The first subtype refers to the INUS 1 structure (insufficient but nonredundant components of a combination of conditions that are unnecessary but sufficient for an outcome structure). This idea is based on the m of n rule; where n refers to the total number of a condition’s attributes and m to the number of attributes that are needed for a case to be considered a member of a concept (Barrenechea and Castillo 2018). Essentially, a case CS requires m attributes to be a member of the concept family CF, which is characterized by n number of attributes. The second subtype of FR refers to the individually sufficient structure (Barrenechea and Castillo 2018). This structure is a specific formulation of the m of n rule in which m = 1.
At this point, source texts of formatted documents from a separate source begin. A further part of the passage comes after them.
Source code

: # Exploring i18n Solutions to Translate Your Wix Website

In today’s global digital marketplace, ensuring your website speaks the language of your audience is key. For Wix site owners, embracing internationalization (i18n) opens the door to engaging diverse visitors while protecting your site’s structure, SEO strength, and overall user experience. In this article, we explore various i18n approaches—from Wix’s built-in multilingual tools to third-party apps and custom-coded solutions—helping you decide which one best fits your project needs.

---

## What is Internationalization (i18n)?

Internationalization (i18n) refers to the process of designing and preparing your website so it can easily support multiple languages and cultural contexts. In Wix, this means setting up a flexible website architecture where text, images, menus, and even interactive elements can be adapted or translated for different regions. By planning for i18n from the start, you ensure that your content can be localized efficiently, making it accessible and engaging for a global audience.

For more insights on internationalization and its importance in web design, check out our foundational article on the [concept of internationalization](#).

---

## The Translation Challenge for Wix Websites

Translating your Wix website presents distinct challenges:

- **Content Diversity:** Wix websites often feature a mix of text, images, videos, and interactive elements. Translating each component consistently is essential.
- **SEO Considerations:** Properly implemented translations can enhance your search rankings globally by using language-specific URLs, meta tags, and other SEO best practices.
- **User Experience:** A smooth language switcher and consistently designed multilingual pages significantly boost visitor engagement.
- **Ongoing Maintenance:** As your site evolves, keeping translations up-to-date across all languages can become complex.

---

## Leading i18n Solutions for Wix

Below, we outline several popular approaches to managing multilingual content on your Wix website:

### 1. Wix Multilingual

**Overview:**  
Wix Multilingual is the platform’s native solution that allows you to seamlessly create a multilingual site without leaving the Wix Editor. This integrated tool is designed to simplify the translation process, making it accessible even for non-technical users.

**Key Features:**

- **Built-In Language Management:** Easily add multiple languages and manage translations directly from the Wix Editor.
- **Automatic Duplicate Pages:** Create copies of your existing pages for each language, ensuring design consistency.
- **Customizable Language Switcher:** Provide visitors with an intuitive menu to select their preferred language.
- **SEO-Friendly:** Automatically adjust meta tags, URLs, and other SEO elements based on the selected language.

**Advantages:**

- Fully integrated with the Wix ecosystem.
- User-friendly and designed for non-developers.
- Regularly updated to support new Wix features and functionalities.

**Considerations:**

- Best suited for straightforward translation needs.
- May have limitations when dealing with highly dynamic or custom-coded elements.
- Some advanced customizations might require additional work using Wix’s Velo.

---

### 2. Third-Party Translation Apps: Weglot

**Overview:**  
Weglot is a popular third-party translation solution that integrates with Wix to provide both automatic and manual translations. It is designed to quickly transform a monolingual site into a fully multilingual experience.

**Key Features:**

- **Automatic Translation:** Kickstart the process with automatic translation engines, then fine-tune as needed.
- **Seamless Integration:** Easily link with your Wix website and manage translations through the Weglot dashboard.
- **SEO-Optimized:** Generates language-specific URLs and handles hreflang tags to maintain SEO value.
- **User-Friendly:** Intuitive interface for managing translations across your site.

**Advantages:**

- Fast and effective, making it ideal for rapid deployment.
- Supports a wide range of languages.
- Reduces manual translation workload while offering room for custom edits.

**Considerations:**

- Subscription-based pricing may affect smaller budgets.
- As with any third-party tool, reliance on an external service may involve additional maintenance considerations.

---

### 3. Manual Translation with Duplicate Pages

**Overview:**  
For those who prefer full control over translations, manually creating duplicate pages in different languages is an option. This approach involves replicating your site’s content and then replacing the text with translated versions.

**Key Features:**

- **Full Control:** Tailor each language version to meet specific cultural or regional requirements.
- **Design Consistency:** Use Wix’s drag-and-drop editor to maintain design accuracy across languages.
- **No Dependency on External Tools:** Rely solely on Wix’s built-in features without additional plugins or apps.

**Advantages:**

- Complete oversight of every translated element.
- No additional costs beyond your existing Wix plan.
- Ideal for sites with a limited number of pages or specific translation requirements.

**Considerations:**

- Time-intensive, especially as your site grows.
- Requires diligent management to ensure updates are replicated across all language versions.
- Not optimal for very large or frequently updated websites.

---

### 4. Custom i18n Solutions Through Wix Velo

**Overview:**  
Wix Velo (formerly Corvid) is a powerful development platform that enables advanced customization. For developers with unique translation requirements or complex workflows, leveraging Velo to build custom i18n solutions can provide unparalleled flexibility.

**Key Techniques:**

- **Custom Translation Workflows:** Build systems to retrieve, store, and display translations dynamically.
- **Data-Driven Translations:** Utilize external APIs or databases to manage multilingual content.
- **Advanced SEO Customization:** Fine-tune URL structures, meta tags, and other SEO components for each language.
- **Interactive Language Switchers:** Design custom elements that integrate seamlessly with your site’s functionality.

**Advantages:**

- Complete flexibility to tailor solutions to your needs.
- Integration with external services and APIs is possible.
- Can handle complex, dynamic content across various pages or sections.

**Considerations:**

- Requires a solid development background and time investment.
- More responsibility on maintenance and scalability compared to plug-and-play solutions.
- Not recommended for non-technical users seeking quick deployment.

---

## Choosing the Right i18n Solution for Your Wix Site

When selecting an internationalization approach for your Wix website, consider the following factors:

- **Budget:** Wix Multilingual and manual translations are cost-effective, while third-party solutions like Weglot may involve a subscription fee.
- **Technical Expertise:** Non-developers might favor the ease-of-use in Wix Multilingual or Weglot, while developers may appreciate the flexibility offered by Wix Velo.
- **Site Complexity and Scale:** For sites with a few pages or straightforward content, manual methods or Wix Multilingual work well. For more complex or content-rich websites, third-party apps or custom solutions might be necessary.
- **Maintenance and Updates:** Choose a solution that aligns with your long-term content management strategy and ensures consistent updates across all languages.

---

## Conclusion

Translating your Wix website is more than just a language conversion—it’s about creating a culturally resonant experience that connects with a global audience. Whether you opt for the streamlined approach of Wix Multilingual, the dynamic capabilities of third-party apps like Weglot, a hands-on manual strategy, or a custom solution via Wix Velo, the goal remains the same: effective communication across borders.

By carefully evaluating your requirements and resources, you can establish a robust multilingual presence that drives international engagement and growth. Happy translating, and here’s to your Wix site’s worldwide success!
These two typologies of FR are based on the same conceptual structure characterized by the absence of necessary attributes. The third typology of FR is the mixed structure concept in which necessary attributes are combined with nonessential attributes. However, the mixed approach results are very similar to the INUS structures in which there is at least one element that is constant toward the conceptual structure.
A similar approach to Barrenachea and Castillo’s mixed structure was employed by Quaranta (2013), who attempted to formalize the radial category by considering a combination of sufficient attributes that are linked to individually necessary but insufficient and nondefinitional attributes.
The Tension Between Set Theory and Prototype Theory
The key point that differentiates prototype theory and set theory is its logical foundation, which refers to two different algebraic systems and two different concept formation principles.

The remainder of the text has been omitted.